§ Prompt
Include only the line with "- Notification systems" and the lines after it, each reproduced exactly as it stands in the entries below.

- Opening Delimiter -

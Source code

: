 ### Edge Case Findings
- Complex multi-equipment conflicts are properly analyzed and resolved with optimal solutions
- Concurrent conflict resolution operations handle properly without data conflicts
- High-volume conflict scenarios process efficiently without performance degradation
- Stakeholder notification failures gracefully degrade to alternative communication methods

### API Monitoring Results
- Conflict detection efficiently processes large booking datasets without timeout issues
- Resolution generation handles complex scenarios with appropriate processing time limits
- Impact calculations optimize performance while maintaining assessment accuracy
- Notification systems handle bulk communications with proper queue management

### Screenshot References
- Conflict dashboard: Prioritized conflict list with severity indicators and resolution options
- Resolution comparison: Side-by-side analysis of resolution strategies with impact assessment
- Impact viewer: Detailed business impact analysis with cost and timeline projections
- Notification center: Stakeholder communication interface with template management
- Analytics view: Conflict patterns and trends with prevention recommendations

- Closing Delimiter -

§ Your solution
- Notification systems handle bulk communications with proper queue management

### Screenshot References
- Conflict dashboard: Prioritized conflict list with severity indicators and resolution options
- Resolution comparison: Side-by-side analysis of resolution strategies with impact assessment
- Impact viewer: Detailed business impact analysis with cost and timeline projections
- Notification center: Stakeholder communication interface with template management
- Analytics view: Conflict patterns and trends with prevention recommendations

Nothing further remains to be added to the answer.